Home Buying Tips used by Rich People
For most people, buying a house is the biggest purchase of their lifetime. Even if its your first home, the steps to buying your first home need not be different from the steps followed by a value investor. So, it’s really very important to understand the process of buying a house and how to get a good deal for yourself even if you are buying a home for the first time.
As in any other aspect of life, you can surely get very good deals in homes too. Before we talk about numbers, let us first understand how to find an area which is perfect for you and your family to spend large portion of their life at.
Choose State or City
I think the first thing that needs to be decided in the process of buying a house; is selection of city. It’s probably the most important decision to make before starting to look for homes as you would be spending major part of your live in this home and may be pass on your home to your next generations. So, it’s necessary that some serious thought is given to city selection.

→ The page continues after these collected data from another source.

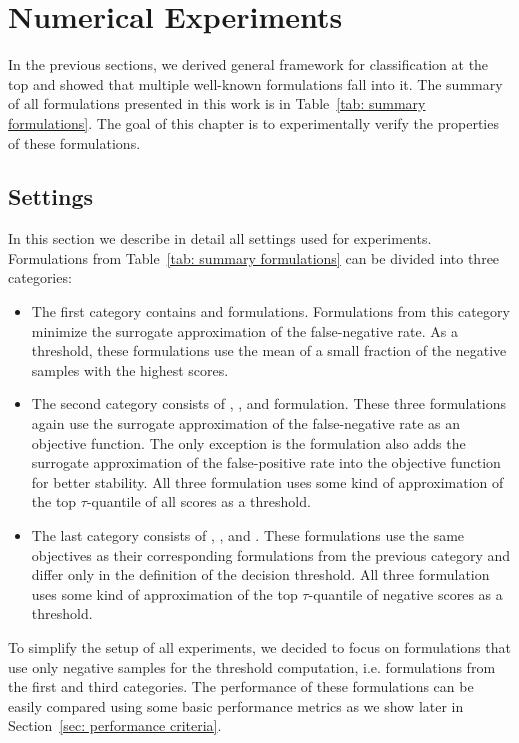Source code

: \chapter{Numerical Experiments}\label{chap: experiments}

In the previous sections, we derived general framework for classification at the top and showed that multiple well-known formulations fall into it. The summary of all formulations presented in this work is in Table~\ref{tab: summary formulations}. The goal of this chapter is to experimentally verify the properties of these formulations. 

\section{Settings}\label{sec: settings}

In this section we describe in detail all settings used for experiments. Formulations from Table~\ref{tab: summary formulations} can be divided into three categories:
\begin{itemize}
  \item The first category contains \TopPush and \TopPushK formulations. Formulations from this category minimize the surrogate approximation of the false-negative rate. As a threshold, these formulations use the mean of a small fraction of the negative samples with the highest scores.
  \item The second category consists of \Grill, \TopMeanK, and \PatMat formulation. These three formulations again use the surrogate approximation of the false-negative rate as an objective function. The only exception is the \Grill formulation also adds the surrogate approximation of the false-positive rate into the objective function for better stability. All three formulation uses some kind of approximation of the top $\tau$-quantile of all scores as a threshold.
  \item The last category consists of \GrillNP, \tauFPL, and \PatMatNP. These formulations use the same objectives as their corresponding formulations from the previous category and differ only in the definition of the decision threshold. All three formulation uses some kind of approximation of the top $\tau$-quantile of negative scores as a threshold.
\end{itemize}
To simplify the setup of all experiments, we decided to focus on formulations that use only negative samples for the threshold computation, i.e. formulations from the first and third categories. The performance of these formulations can be easily compared using some basic performance metrics as we show later in Section~\ref{sec: performance criteria}.

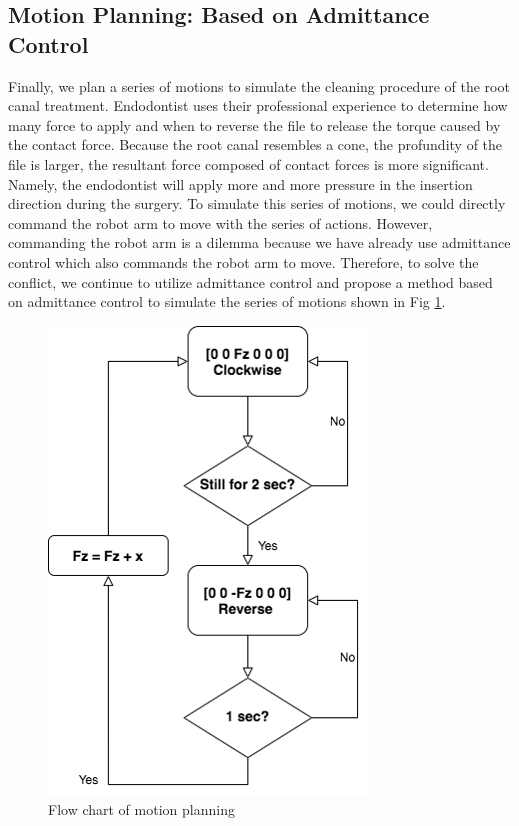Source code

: \subsection{Motion Planning: Based on Admittance Control}
\label{sec:motion planning} 
Finally, we plan a series of motions to simulate the cleaning procedure of the root canal treatment. Endodontist uses their professional experience to determine how many force to apply and when to reverse the file to release the torque caused by the contact force. Because the root canal resembles a cone, the profundity of the file is larger, the resultant force composed of contact forces is more significant. Namely, the endodontist will apply more and more pressure in the insertion direction during the surgery. To simulate this series of motions, we could directly command the robot arm to move with the series of actions. However, commanding the robot arm is a dilemma because we have already use admittance control which also commands the robot arm to move. Therefore,  to solve the conflict, we continue to utilize admittance control and propose a method based on admittance control to simulate the series of motions shown in Fig \ref{fig:motion planning_flow chart}.
\begin{figure}[htbp]
\begin{center}
\includegraphics[width=0.5\linewidth]{Images/motion planning_flow chart.png}
\caption{
Flow chart of motion planning
}\label{fig:motion planning_flow chart}
\end{center}
\end{figure}
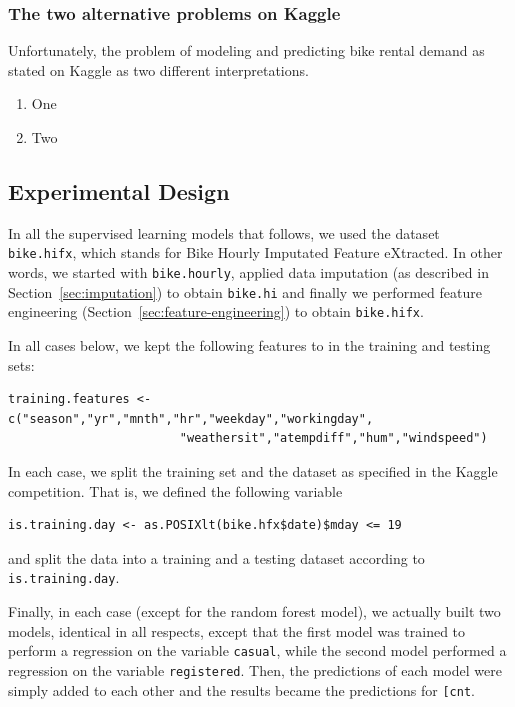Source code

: \documentclass[12pt]{article}
\begin{document}
\subsubsection{The two alternative problems on Kaggle}

Unfortunately, the problem of modeling and predicting bike rental demand as stated on Kaggle as two different interpretations.

\begin{enumerate}
	\item One
	\item Two
\end{enumerate}

\subsection{Experimental Design}

In all the supervised learning models that follows, we used the dataset \texttt{bike.hifx}, which stands for Bike Hourly Imputated Feature eXtracted. In other words, we started with \texttt{bike.hourly}, applied data imputation (as described in Section~\ref{sec:imputation}) to obtain \texttt{bike.hi} and finally we performed feature engineering (Section~\ref{sec:feature-engineering}) to obtain \texttt{bike.hifx}.

In all cases below, we kept the following features to in the training and testing sets:
{\color{blue}
\begin{verbatim}
training.features <-  c("season","yr","mnth","hr","weekday","workingday",
						"weathersit","atempdiff","hum","windspeed")
\end{verbatim}}

In each case, we split the training set and the dataset as specified in the Kaggle competition. That is, we defined the following variable
{\color{blue}
\begin{verbatim}
is.training.day <- as.POSIXlt(bike.hfx$date)$mday <= 19
\end{verbatim}}
and split the data into a training and a testing dataset according to \texttt{is.training.day}.

Finally, in each case (except for the random forest model), we actually built two models, identical in all respects, except that the first model was trained to perform a regression on the variable \texttt{casual}, while the second model performed a regression on the variable \texttt{registered}. Then, the predictions of each model were simply added to each other and the results became the predictions for \texttt{[cnt}.
\end{document}
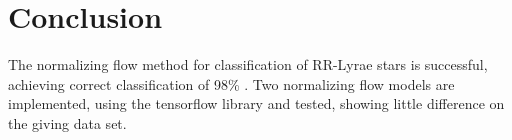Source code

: \documentclass[%
 reprint,
 amsmath,amssymb,
 aps,
]{revtex4-2}
\begin{document}
\section{Conclusion}
The normalizing flow method for classification of RR-Lyrae stars is successful, achieving correct classification of 98\% . Two normalizing flow models are implemented, using the tensorflow library and tested, showing little difference on the giving data set. 



%
%
%
%
%
%
%
\end{document}
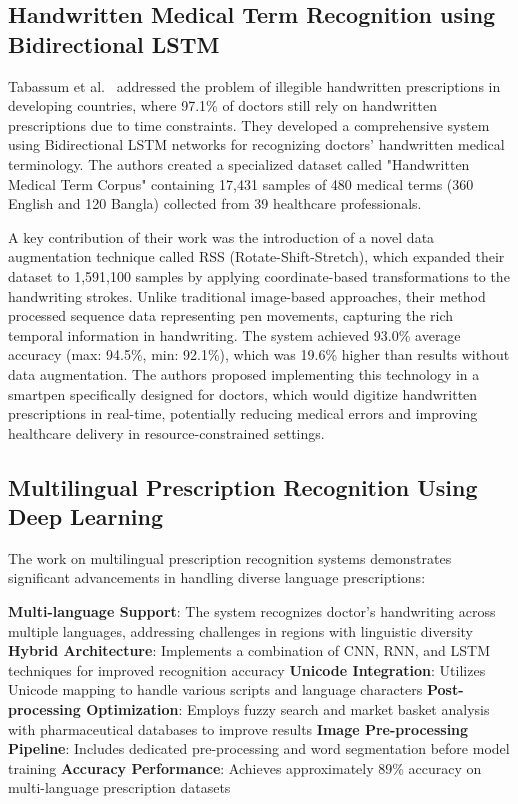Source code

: \documentclass[twocolumn,10pt]{article}
\begin{document}
\subsection{Handwritten Medical Term Recognition using Bidirectional LSTM}


Tabassum et al.~\cite{tabassum2022online} addressed the problem of illegible handwritten prescriptions in developing countries, where 97.1\% of doctors still rely on handwritten prescriptions due to time constraints. They developed a comprehensive system using Bidirectional LSTM networks for recognizing doctors' handwritten medical terminology. The authors created a specialized dataset called "Handwritten Medical Term Corpus" containing 17,431 samples of 480 medical terms (360 English and 120 Bangla) collected from 39 healthcare professionals. 

A key contribution of their work was the introduction of a novel data augmentation technique called RSS (Rotate-Shift-Stretch), which expanded their dataset to 1,591,100 samples by applying coordinate-based transformations to the handwriting strokes. Unlike traditional image-based approaches, their method processed sequence data representing pen movements, capturing the rich temporal information in handwriting. The system achieved 93.0\% average accuracy (max: 94.5\%, min: 92.1\%), which was 19.6\% higher than results without data augmentation. The authors proposed implementing this technology in a smartpen specifically designed for doctors, which would digitize handwritten prescriptions in real-time, potentially reducing medical errors and improving healthcare delivery in resource-constrained settings.

\subsection{Multilingual Prescription Recognition Using Deep Learning}

The work on multilingual prescription recognition systems demonstrates significant advancements in handling diverse language prescriptions:


    \textbf{Multi-language Support}: The system recognizes doctor's handwriting across multiple languages, addressing challenges in regions with linguistic diversity~\cite{pavithiran2024multilingual}
    \textbf{Hybrid Architecture}: Implements a combination of CNN, RNN, and LSTM techniques for improved recognition accuracy
    \textbf{Unicode Integration}: Utilizes Unicode mapping to handle various scripts and language characters
     \textbf{Post-processing Optimization}: Employs fuzzy search and market basket analysis with pharmaceutical databases to improve results
     \textbf{Image Pre-processing Pipeline}: Includes dedicated pre-processing and word segmentation before model training
     \textbf{Accuracy Performance}: Achieves approximately 89\% accuracy on multi-language prescription datasets
\end{document}
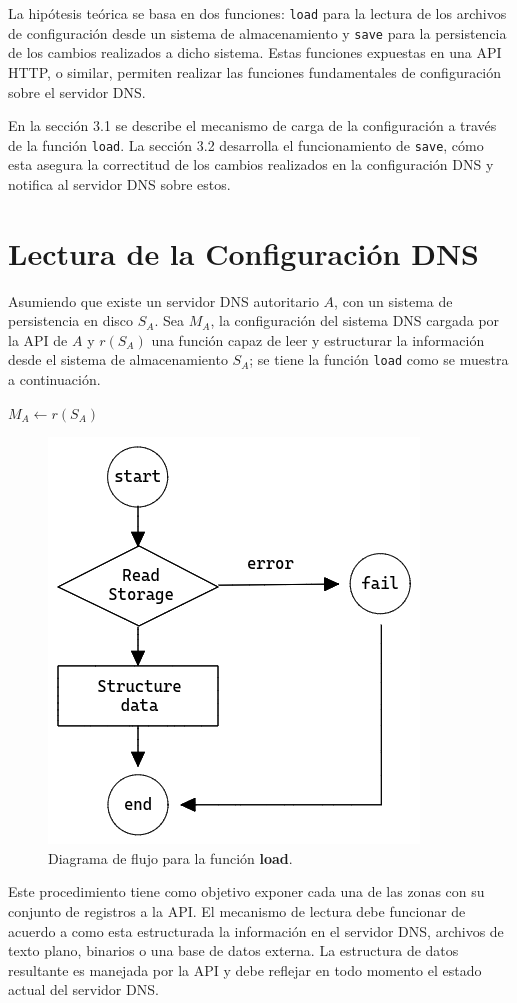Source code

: La hipótesis teórica se basa en dos funciones: \verb+load+ para la lectura de los archivos de configuración desde un sistema de almacenamiento y \verb+save+ para la persistencia de los cambios realizados a dicho sistema. Estas funciones expuestas en una API HTTP, o similar, permiten realizar las funciones fundamentales de configuración sobre el servidor DNS.

En la sección 3.1 se describe el mecanismo de carga de la configuración a través de la función \verb|load|. La sección 3.2 desarrolla el funcionamiento de \verb|save|, cómo esta asegura la correctitud de los cambios realizados en la configuración DNS y notifica al servidor DNS sobre estos.

\section{Lectura de la Configuración DNS}

Asumiendo que existe un servidor DNS autoritario $A$, con un sistema de persistencia en disco $S_A$. Sea $M_A$, la configuración del sistema DNS cargada por la API de $A$ y $r(S_A)$ una función capaz de leer y estructurar la información desde el sistema de almacenamiento $S_A$; se tiene la función \verb+load+ como se muestra a continuación.

\begin{algorithmic}
    \State $M_A \leftarrow r(S_A)$
\EndProcedure
\end{algorithmic}

\begin{figure}[!ht]
    \centering
    \includegraphics[width=0.5\linewidth]{draws/load.png}
    \caption{Diagrama de flujo para la función \textbf{load}.}
\end{figure}

Este procedimiento tiene como objetivo exponer cada una de las zonas con su conjunto de registros a la API. El mecanismo de lectura debe funcionar de acuerdo a como esta estructurada la información en el servidor DNS, archivos de texto plano, binarios o una base de datos externa. La estructura de datos resultante es manejada por la API y debe reflejar en todo momento el estado actual del servidor DNS.

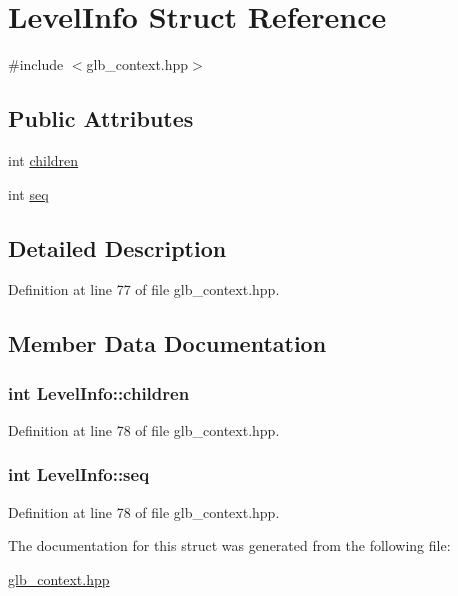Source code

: \hypertarget{struct_level_info}{
\section{LevelInfo Struct Reference}
\label{struct_level_info}
}


{\ttfamily \#include $<$glb\_\-context.hpp$>$}\subsection*{Public Attributes}
\begin{DoxyCompactItemize}
\item 
int \hyperlink{struct_level_info_a4075d16fee017e346fe1cb0a4e7fac58}{children}
\item 
int \hyperlink{struct_level_info_a3e55e9d1036191b0ccbde5a44a9558ae}{seq}
\end{DoxyCompactItemize}


\subsection{Detailed Description}


Definition at line 77 of file glb\_\-context.hpp.

\subsection{Member Data Documentation}
\hypertarget{struct_level_info_a4075d16fee017e346fe1cb0a4e7fac58}{
\subsubsection[{children}]{\setlength{\rightskip}{0pt plus 5cm}int {\bf LevelInfo::children}}}
\label{struct_level_info_a4075d16fee017e346fe1cb0a4e7fac58}


Definition at line 78 of file glb\_\-context.hpp.\hypertarget{struct_level_info_a3e55e9d1036191b0ccbde5a44a9558ae}{
\subsubsection[{seq}]{\setlength{\rightskip}{0pt plus 5cm}int {\bf LevelInfo::seq}}}
\label{struct_level_info_a3e55e9d1036191b0ccbde5a44a9558ae}


Definition at line 78 of file glb\_\-context.hpp.

The documentation for this struct was generated from the following file:\begin{DoxyCompactItemize}
\item 
\hyperlink{glb__context_8hpp}{glb\_\-context.hpp}\end{DoxyCompactItemize}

Based on your budgets there are various good cities in US ranging from happening cities like San Francisco or Austin to really expensive ones in New York. Business insider has a list of 50 best cities to live in US; which you should checkout. Once you have decided on a city to live in; then move to next step.
Usually the properties near good school districts will be priced higher than rest. That’s actually a good news because good rating schools over the year will push demand for your property as well and hence give your better returns.
I suggest to check all schools that fall into your district and their ratings. It is also important that they had a good reputation for long time and there were no negative incidents or news regarding those schools or employees working in those schools. This will help you in two ways; first overall school rating will push demand for your home and second, if you are a parent, you would know which school is better for our kids to study in.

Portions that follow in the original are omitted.